Mettant son expérience martiale au service des Hébreux, il les entraine au combat. Froid et dur, il attise peu la confiance. Quand la version de Charlton Heston faisait émaner de Moïse une vraie sagesse créant de l’empathie pour lui. Dans ‘’Exodus’’ c’est l’inverse, le prophète est antipathique. Mais malgré la belle contre-performance exceptionnelle de Bale, ce n’est même pas lui qui détient la palme.


En effet, le casting compte ce cake de Joel Edgerton, comédien limité qui peine à incarner ses partitions, alors en Ramsès II… Et bien c’est juste la grosse foire aux clichés. C’en est même pathétique tellement c’est raté. Censé prendre la tête de l’Égypte à la suite de Pharaon (John Turturro, là aussi une grosse erreur de casting…), il apparaît tout au plus comme un ‘’branleur’’. Plus proche de l’ados en pleine crise, que d’un successeur sérieux.


Avec l’interprétation sans nuance d’Edgerton, Ramsès II devient une espèce de méchant de série B, aux expressions stéréotypées bien trop appuyées.
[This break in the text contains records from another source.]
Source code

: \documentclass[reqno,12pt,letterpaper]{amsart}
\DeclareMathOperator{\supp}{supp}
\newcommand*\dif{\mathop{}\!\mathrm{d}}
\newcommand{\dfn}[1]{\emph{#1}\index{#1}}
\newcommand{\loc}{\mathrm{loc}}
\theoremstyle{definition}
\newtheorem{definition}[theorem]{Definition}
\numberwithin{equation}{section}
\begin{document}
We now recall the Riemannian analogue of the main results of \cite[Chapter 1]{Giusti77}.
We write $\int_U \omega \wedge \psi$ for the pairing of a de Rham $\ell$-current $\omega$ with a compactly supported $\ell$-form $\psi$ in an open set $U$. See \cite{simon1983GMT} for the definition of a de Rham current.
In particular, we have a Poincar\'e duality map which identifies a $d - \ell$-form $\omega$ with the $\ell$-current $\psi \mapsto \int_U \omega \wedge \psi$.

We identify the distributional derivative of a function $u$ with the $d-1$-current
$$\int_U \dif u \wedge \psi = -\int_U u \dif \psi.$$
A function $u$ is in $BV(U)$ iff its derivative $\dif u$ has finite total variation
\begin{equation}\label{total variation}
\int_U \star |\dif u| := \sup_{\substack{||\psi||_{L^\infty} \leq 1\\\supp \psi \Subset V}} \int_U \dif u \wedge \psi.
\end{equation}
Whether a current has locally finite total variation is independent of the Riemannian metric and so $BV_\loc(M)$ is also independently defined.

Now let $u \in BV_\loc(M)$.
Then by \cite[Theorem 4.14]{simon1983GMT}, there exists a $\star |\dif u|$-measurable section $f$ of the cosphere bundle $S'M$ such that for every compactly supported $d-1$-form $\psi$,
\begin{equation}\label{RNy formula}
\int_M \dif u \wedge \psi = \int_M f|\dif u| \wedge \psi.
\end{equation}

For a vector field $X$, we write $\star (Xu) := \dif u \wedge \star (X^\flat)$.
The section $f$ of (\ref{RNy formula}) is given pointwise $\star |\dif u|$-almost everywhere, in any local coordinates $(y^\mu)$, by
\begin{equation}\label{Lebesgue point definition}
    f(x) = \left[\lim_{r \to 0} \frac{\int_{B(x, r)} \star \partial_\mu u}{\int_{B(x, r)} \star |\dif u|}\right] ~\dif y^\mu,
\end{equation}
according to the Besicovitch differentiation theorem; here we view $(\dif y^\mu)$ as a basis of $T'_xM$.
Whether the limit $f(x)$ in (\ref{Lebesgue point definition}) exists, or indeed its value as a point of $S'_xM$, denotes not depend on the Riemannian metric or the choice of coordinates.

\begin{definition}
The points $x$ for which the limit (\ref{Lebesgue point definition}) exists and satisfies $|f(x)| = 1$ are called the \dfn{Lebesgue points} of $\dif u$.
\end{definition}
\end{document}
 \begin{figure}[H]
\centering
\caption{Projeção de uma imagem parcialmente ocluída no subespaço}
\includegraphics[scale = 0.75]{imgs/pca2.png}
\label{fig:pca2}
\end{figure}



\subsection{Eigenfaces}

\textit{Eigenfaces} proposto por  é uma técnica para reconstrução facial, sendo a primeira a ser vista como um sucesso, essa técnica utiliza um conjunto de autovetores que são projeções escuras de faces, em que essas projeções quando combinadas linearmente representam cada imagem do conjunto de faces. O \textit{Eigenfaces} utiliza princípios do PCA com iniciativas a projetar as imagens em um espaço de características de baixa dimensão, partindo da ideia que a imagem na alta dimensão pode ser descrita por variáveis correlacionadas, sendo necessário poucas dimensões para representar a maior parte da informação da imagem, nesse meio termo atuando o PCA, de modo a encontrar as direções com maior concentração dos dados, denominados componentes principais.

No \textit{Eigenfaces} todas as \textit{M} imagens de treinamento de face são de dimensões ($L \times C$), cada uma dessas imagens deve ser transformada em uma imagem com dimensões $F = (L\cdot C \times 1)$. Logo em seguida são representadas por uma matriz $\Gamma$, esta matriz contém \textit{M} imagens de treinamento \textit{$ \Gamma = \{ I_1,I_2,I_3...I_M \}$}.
Sous-réinterprétation du Commode de Joaquin Phoenix, chacune de ses apparitions est risibles. Et c’est l’un des deux protagonistes… Pour dire si ça gâche, quand même, une grosse partie du métrage.


En 1956 Yul Brynner avait parfaitement réussi à cerner ce personnage ambiguë de tête brûlée, imprévisible, arrogant, et trop instable pour faire un bon souverain. Mais dans ce bien triste ‘’Exodus’’, Ramsès II passe son temps à prouver qu’il est méchant. Il caresse des serpents dans l’obscurité, recueille leur venin, fronce des sourcils et fait la moue, et n’hésite pas à faire exécuter froidement ses propres conseillers. Parce qu’il est méchant.


Après tout ça, le film essaye vainement de le promouvoir comme un être complexe. Avec une tentative de l’humaniser. Par moments Edgerton fait sa tête de petit ado’ innocent, pour faire croire que Ramsès Ii il est juste en mal d’amour… Quand le scénario s’évertue à le présenter comme instable et à lui faire commettre des horreurs. Il y a donc, à plus d’une reprise, une contradiction entre ce qui se passe à l’écran, et ce que le scénario raconte.


Un autre problème de taille, concernant le casting, est qu’en 2014 représenter des Égyptiens dans une grande fresque biblique en prenant des comédiens occidentaux pour les premiers rôles, c’est une démarche bien anachronique, qui joue en la défaveur du film. Tous les protagonistes sont blancs, quand les personnages secondaires sont d’origine orientale. C’est là une maladresse impardonnable pour une production contemporaine.


En 1956, que l’intégralité du casting soit Blanc peut se comprendre par l’époque à laquelle il est tourné. Hollywood est encore une industrie d’hommes blancs, avec ce que cela implique sur la présence féminine et l’absence de minorités représentées à l’écran. Mais depuis ces temps, la société a quand même connu des évolutions significatives.


Même dans ‘’Noah’’ de Darren Aronofsky, sorti la même année que ‘’Exodus’’, le casting uniquement composé de Blancs est un parti pris appuyant la dimension pamphlétaire envers les sociétés occidentales. Rendu possible par la dimension mythique du Déluge et l’approche originale d’Aronofsky.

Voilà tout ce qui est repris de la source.